===== RECORDS PROVIDED =====

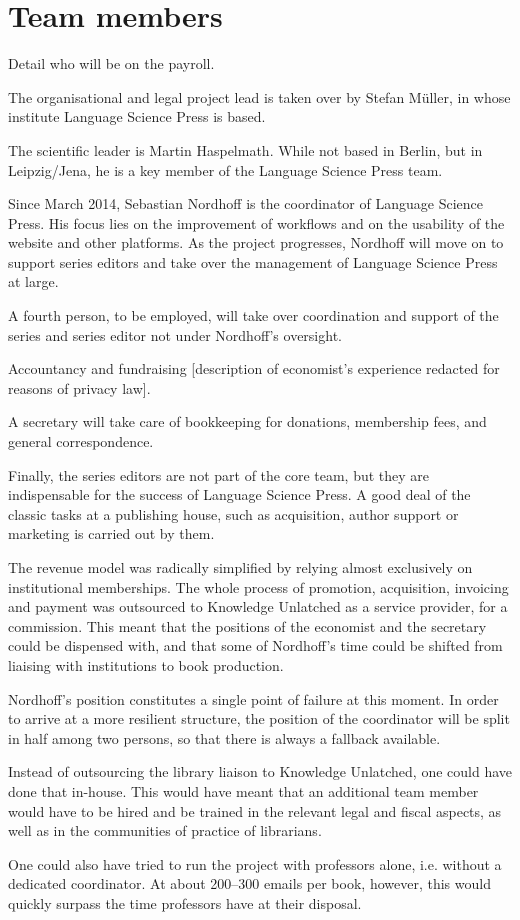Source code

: \documentclass[nonflat,smallfont
]{langsci/langscibook}
\newcommand{\background}[1]{ 
  \vspace{5mm}
  \renewcommand{\tblslinecolour}{lsDarkBlue}
  \tblssy[red]{explore2}{Background}{\vspace*{-5mm}#1}
}
\newcommand{\langscisolution}[1]{
  \renewcommand{\tblslinecolour}{lsLightBlue}
  \tblssy{langsci}{LangSci solution}{\vspace*{-5mm}#1}
}
\newcommand{\evaluation}[1]{
  \renewcommand{\tblslinecolour}{lsLightOrange}
  \tblssy{receipt}{Evaluation}{\vspace*{-5mm}#1}
}
\newcommand{\othersolutions}[1]{
  \renewcommand{\tblslinecolour}{lsDarkGreenOne}
  \tblssy{more}{Other solutions}{\vspace*{-5mm}#1}
}
\renewcommand{\tblssy}[4][black!12]{%
  \renewcommand{\langscisymbol}{#2}\renewcommand{\tblsboxcolor}{#1}
  \begin{mdframed}[style=yellowexercise,frametitle={#3}]
    #4
  \end{mdframed}
}
\begin{document}
\newpage 
\section{Team members}
\vspace*{5mm}
\background{Detail who will be on the payroll. }
\langscisolution{
The organisational and legal project lead is taken over by Stefan Müller, in whose institute Language Science Press is based.

The scientific leader is Martin Haspelmath. While not based in Berlin, but in Leipzig\slash Jena, he is a key member of the Language Science Press team.

Since March 2014, Sebastian Nordhoff is the coordinator of Language Science Press. His focus lies on the improvement of workflows and on the usability of the website and other platforms. As the project progresses, Nordhoff will move on to support series editors and take over the management of Language Science Press at large.

A fourth person, to be employed, will take over coordination and support of the series and series editor not under Nordhoff's oversight. 

Accountancy and fundraising
[description of economist's experience redacted for reasons of  privacy law].

A secretary will take care of bookkeeping for donations, membership fees, and general correspondence.

Finally, the series editors are not part of the core team, but they are indispensable for the success of Language Science Press. A good deal of the classic tasks at a publishing house, such as acquisition, author support or marketing is carried out by them. 

}
\evaluation{The revenue model was radically simplified by relying almost exclusively on institutional memberships. The whole process of promotion, acquisition, invoicing and payment was outsourced to Knowledge Unlatched as a service provider, for a commission. This meant that the positions of the economist and the secretary could be dispensed with, and that some of Nordhoff's time could be shifted from liaising with institutions to book production. 

Nordhoff's position constitutes a single point of failure at this moment. In order to arrive at a more resilient structure, the position of the coordinator will be split in half among two persons, so that there is always a fallback available.
}
\othersolutions{
Instead of outsourcing the library liaison to Knowledge Unlatched, one could have done that in-house. This would have meant that an additional team member would have to be hired and be trained in the relevant legal and fiscal aspects, as well as in the communities of practice of librarians. 

One could also have tried to run the project with professors alone, i.e. without a dedicated coordinator. At about 200--300 emails per book, however, this would quickly surpass the time professors have at their disposal. 
}
 
\end{document}
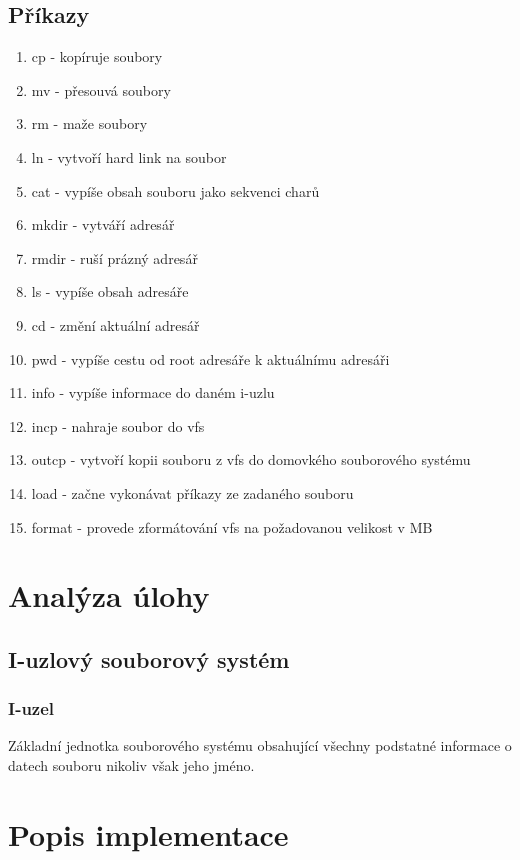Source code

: \documentclass[12pt, a4paper]{report}
\begin{document}
\section{Příkazy}
\begin{enumerate}
 \item cp - kopíruje soubory
 \item mv - přesouvá soubory
 \item rm - maže soubory
 \item ln - vytvoří hard link na soubor
 \item cat - vypíše obsah souboru jako sekvenci charů
 
 \item mkdir - vytváří adresář
 \item rmdir - ruší prázný adresář
 \item ls - vypíše obsah adresáře
 

 \item cd - změní aktuální adresář
 \item pwd - vypíše cestu od root adresáře k aktuálnímu adresáři
 \item info - vypíše informace do daném i-uzlu
 
 \item incp - nahraje soubor do vfs
 \item outcp - vytvoří kopii souboru z vfs do domovkého souborového systému
 \item load - začne vykonávat příkazy ze zadaného souboru
 \item format - provede zformátování vfs na požadovanou velikost v MB
\end{enumerate}





\chapter{Analýza úlohy}
\section{I-uzlový souborový systém}
\subsection{I-uzel}
Základní jednotka souborového systému obsahující všechny podstatné informace o datech souboru nikoliv však jeho jméno.


\chapter{Popis implementace}
\end{document}
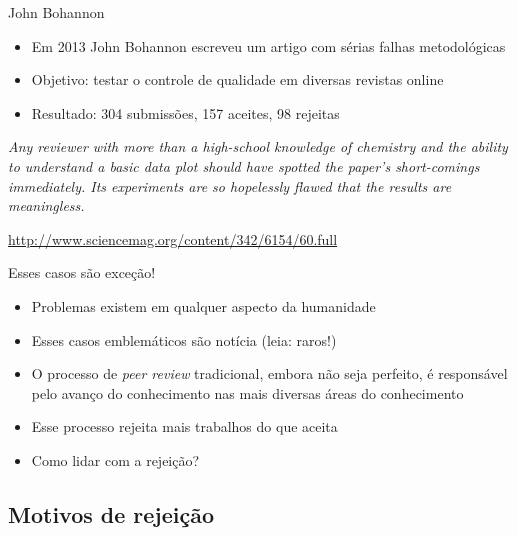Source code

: \documentclass{beamer}
\begin{document}
\begin{frame}{John Bohannon}
  \begin{itemize}
    \footnotesize
  \item Em 2013 John Bohannon escreveu um artigo com sérias falhas
    metodológicas
    \medskip
  \item Objetivo: testar o controle de qualidade em diversas revistas
    online
    \medskip
  \item Resultado: 304 submissões, 157 aceites, 98 rejeitas
  \end{itemize}
    \bigskip
  \begin{block}{}
    \footnotesize
    \em
    Any reviewer with more than a high-school knowledge of chemistry
    and the ability to understand a basic data plot should have
    spotted the paper's short-comings immediately. Its experiments are
    so hopelessly flawed that the results are meaningless.
  \end{block}

  \vfill
  \tiny
  \hfill \url{http://www.sciencemag.org/content/342/6154/60.full}
\end{frame}

\begin{frame}{Esses casos são exceção!}
  \begin{itemize}
    \footnotesize
  \item Problemas existem em qualquer aspecto da humanidade
    \medskip
  \item Esses casos emblemáticos são notícia (leia: raros!)
    \medskip
  \item O processo de {\em peer review} tradicional, embora não seja
    perfeito, é responsável pelo avanço do conhecimento nas mais
    diversas áreas do conhecimento
    \medskip
  \item Esse processo rejeita mais trabalhos do que aceita
    \medskip
  \item Como lidar com a rejeição?
  \end{itemize}
\end{frame}

\subsection{Motivos de rejeição}
\end{document}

=====

### WORK INSTRUCTIONS
All lines of the records above that contain the word "have" are to be copied out.

### TASK RESPONSE
Instead of outsourcing the library liaison to Knowledge Unlatched, one could have done that in-house. This would have meant that an additional team member would have to be hired and be trained in the relevant legal and fiscal aspects, as well as in the communities of practice of librarians. 
One could also have tried to run the project with professors alone, i.e. without a dedicated coordinator. At about 200--300 emails per book, however, this would quickly surpass the time professors have at their disposal. 
    and the ability to understand a basic data plot should have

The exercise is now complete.